Question

In Problems 29 and 30 use (22) or (23) to obtain the given result.

\({J_0}(x) = {J_{ - 1}}(x) = {J_1}(x)\)

Short answer

The obtained integral is \(J_0'(x) = - {J_1}(x) = {J_{ - 1}}(x)\).

Step-by-step solution

Step 1:Define differential recurrence relation.

Recurrence formulas that relate Besselfunctions of different orders are important in theory and in applications.

\(\frac{d}{{dx}}\left( {{x^{ - v}}{J_v}(x)} \right) = - {x^{ - v}}{J_{v + 1}}(x)\)… (1)

\(\frac{d}{{dx}}\left( {{x^v}{J_v}(x)} \right) = {x^v}{J_{v - 1}}(x)\) … (2)

Obtain the integration.

Substitute the value\(v = 0\)in the equation (1).

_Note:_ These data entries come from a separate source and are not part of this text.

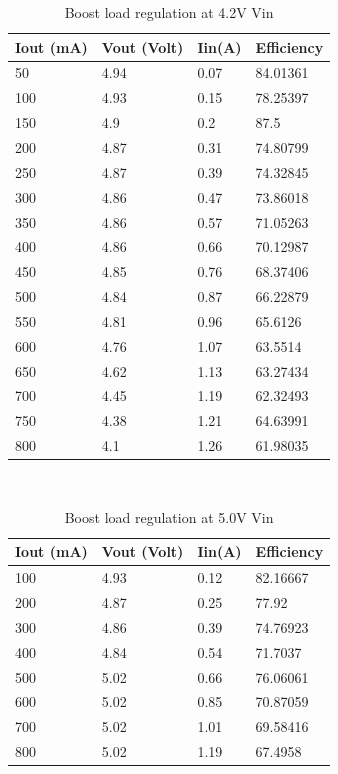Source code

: \begin{table}[H]
\centering
\begin{tabular}{|l|l|l|l|}
\hline
Iout (mA) & Vout (Volt) & Iin(A) & Efficiency \\ \hline
50        & 4.94        & 0.07   & 84.01361   \\ \hline
100       & 4.93        & 0.15   & 78.25397   \\ \hline
150       & 4.9         & 0.2    & 87.5       \\ \hline
200       & 4.87        & 0.31   & 74.80799   \\ \hline
250       & 4.87        & 0.39   & 74.32845   \\ \hline
300       & 4.86        & 0.47   & 73.86018   \\ \hline
350       & 4.86        & 0.57   & 71.05263   \\ \hline
400       & 4.86        & 0.66   & 70.12987   \\ \hline
450       & 4.85        & 0.76   & 68.37406   \\ \hline
500       & 4.84        & 0.87   & 66.22879   \\ \hline
550       & 4.81        & 0.96   & 65.6126    \\ \hline
600       & 4.76        & 1.07   & 63.5514    \\ \hline
650       & 4.62        & 1.13   & 63.27434   \\ \hline
700       & 4.45        & 1.19   & 62.32493   \\ \hline
750       & 4.38        & 1.21   & 64.63991   \\ \hline
800       & 4.1         & 1.26   & 61.98035   \\ \hline
\end{tabular}
\caption{Boost load regulation at 4.2V Vin}
\label{table:4}
\end{table}
\\ 
\begin{table}[H]
\centering
\begin{tabular}{|l|l|l|l|}
\hline
Iout (mA) & Vout (Volt) & Iin(A) & Efficiency \\ \hline
100       & 4.93        & 0.12   & 82.16667   \\ \hline
200       & 4.87        & 0.25   & 77.92      \\ \hline
300       & 4.86        & 0.39   & 74.76923   \\ \hline
400       & 4.84        & 0.54   & 71.7037    \\ \hline
500       & 5.02        & 0.66   & 76.06061   \\ \hline
600       & 5.02        & 0.85   & 70.87059   \\ \hline
700       & 5.02        & 1.01   & 69.58416   \\ \hline
800       & 5.02        & 1.19   & 67.4958    \\ \hline
\end{tabular}
\caption{Boost load regulation at 5.0V Vin}
\label{table:4}
\end{table}
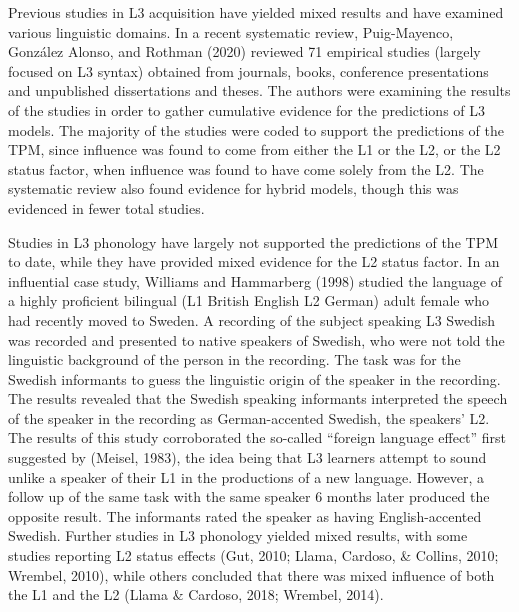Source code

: \documentclass[
  english,
  man]{apa6}
\begin{document}
Previous studies in L3 acquisition have yielded mixed results and have examined various linguistic domains.
In a recent systematic review, Puig-Mayenco, González Alonso, and Rothman (2020) reviewed 71 empirical studies (largely focused on L3 syntax) obtained from journals, books, conference presentations and unpublished dissertations and theses.
The authors were examining the results of the studies in order to gather cumulative evidence for the predictions of L3 models.
The majority of the studies were coded to support the predictions of the TPM, since influence was found to come from either the L1 or the L2, or the L2 status factor, when influence was found to have come solely from the L2. The systematic review also found evidence for hybrid models, though this was evidenced in fewer total studies.

Studies in L3 phonology have largely not supported the predictions of the TPM to date, while they have provided mixed evidence for the L2 status factor.
In an influential case study, Williams and Hammarberg (1998) studied the language of a highly proficient bilingual (L1 British English L2 German) adult female who had recently moved to Sweden.
A recording of the subject speaking L3 Swedish was recorded and presented to native speakers of Swedish, who were not told the linguistic background of the person in the recording.
The task was for the Swedish informants to guess the linguistic origin of the speaker in the recording. The results revealed that the Swedish speaking informants interpreted the speech of the speaker in the recording as German-accented Swedish, the speakers' L2.
The results of this study corroborated the so-called ``foreign language effect'' first suggested by (Meisel, 1983), the idea being that L3 learners attempt to sound unlike a speaker of their L1 in the productions of a new language.
However, a follow up of the same task with the same speaker 6 months later produced the opposite result.
The informants rated the speaker as having English-accented Swedish. Further studies in L3 phonology yielded mixed results, with some studies reporting L2 status effects (Gut, 2010; Llama, Cardoso, \& Collins, 2010; Wrembel, 2010), while others concluded that there was mixed influence of both the L1 and the L2 (Llama \& Cardoso, 2018; Wrembel, 2014).
\end{document}
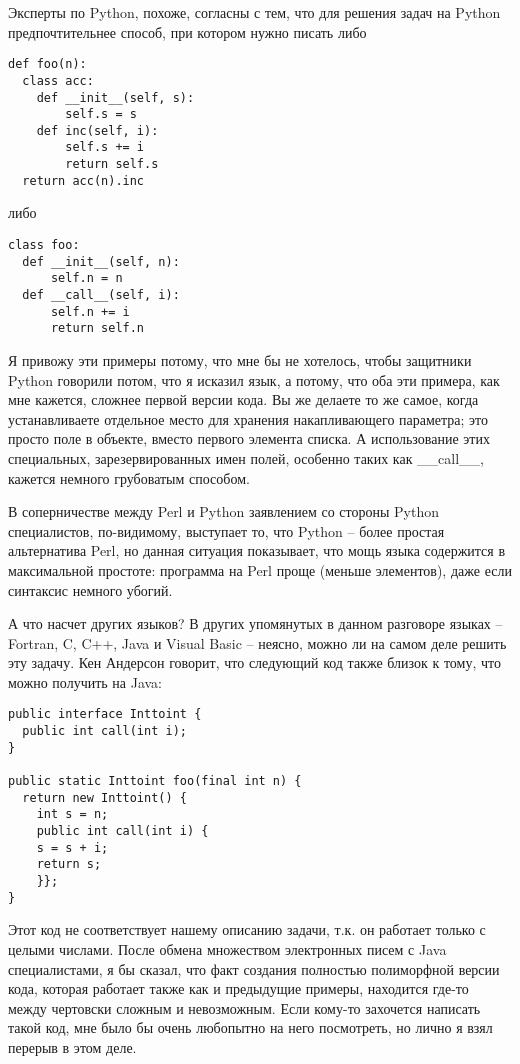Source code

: \documentclass[ebook,12pt,oneside,openany]{memoir}
\begin{document}
Эксперты по Python, похоже, согласны с тем, что для решения задач на
Python предпочтительнее способ, при котором нужно писать либо
\begin{verbatim}
def foo(n):
  class acc:
    def __init__(self, s):
        self.s = s
    def inc(self, i):
        self.s += i
        return self.s
  return acc(n).inc
\end{verbatim}

либо
\begin{verbatim}
class foo:
  def __init__(self, n):
      self.n = n
  def __call__(self, i):
      self.n += i
      return self.n
\end{verbatim}

Я привожу эти примеры потому, что мне бы не хотелось, чтобы защитники
Python говорили потом, что я исказил язык, а потому, что оба эти
примера, как мне кажется, сложнее первой версии кода. Вы же делаете то
же самое, когда устанавливаете отдельное место для хранения
накапливающего параметра; это просто поле в объекте, вместо первого
элемента списка. А использование этих специальных, зарезервированных
имен полей, особенно таких как \_\_call\_\_, кажется немного
грубоватым способом.

В соперничестве между Perl и Python заявлением со стороны Python
специалистов, по-видимому, выступает то, что Python – более простая
альтернатива Perl, но данная ситуация показывает, что мощь языка
содержится в максимальной простоте: программа на Perl проще (меньше
элементов), даже если синтаксис немного убогий.

А что насчет других языков? В других упомянутых в данном разговоре
языках – Fortran, C, C++, Java и Visual Basic – неясно, можно ли на
самом деле решить эту задачу. Кен Андерсон говорит, что следующий код
также близок к тому, что можно получить на Java:
\begin{verbatim}
public interface Inttoint {
  public int call(int i);
}

public static Inttoint foo(final int n) {
  return new Inttoint() {
    int s = n;
    public int call(int i) {
    s = s + i;
    return s;
    }};
}
\end{verbatim}

Этот код не соответствует нашему описанию задачи, т.к. он работает
только с целыми числами. После обмена множеством электронных писем с
Java специалистами, я бы сказал, что факт создания полностью
полиморфной версии кода, которая работает также как и предыдущие
примеры, находится где-то между чертовски сложным и невозможным. Если
кому-то захочется написать такой код, мне было бы очень любопытно на
него посмотреть, но лично я взял перерыв в этом деле.
\end{document}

\(\begin{aligned}\frac{d}{{dx}}\left( {{x^0}{J_0}(x)} \right) = - {x^0}{J_{0 + 1}}(x)\\\frac{d}{{dx}}\left( {{J_0}(x)} \right) = {J_1}(x)\end{aligned}\)

\(J_0'(x) = - {J_1}(x)\) … (3)

Substitute the value\(v = 0\)in the equation (2).

\(\begin{aligned}\frac{d}{{dx}}\left( {{x^0}{J_0}(x)} \right) = {x^0}{J_{0 - 1}}(x)\\\frac{d}{{dx}}\left( {{J_0}(x)} \right) = {J_{ - 1}}(x)\end{aligned}\)

\(J_0'(x) = {J_{ - 1}}(x)\) … (4)

From (3) and (4) yields the result,

\(J_0'(x) = - {J_1}(x) = {J_{ - 1}}(x)\)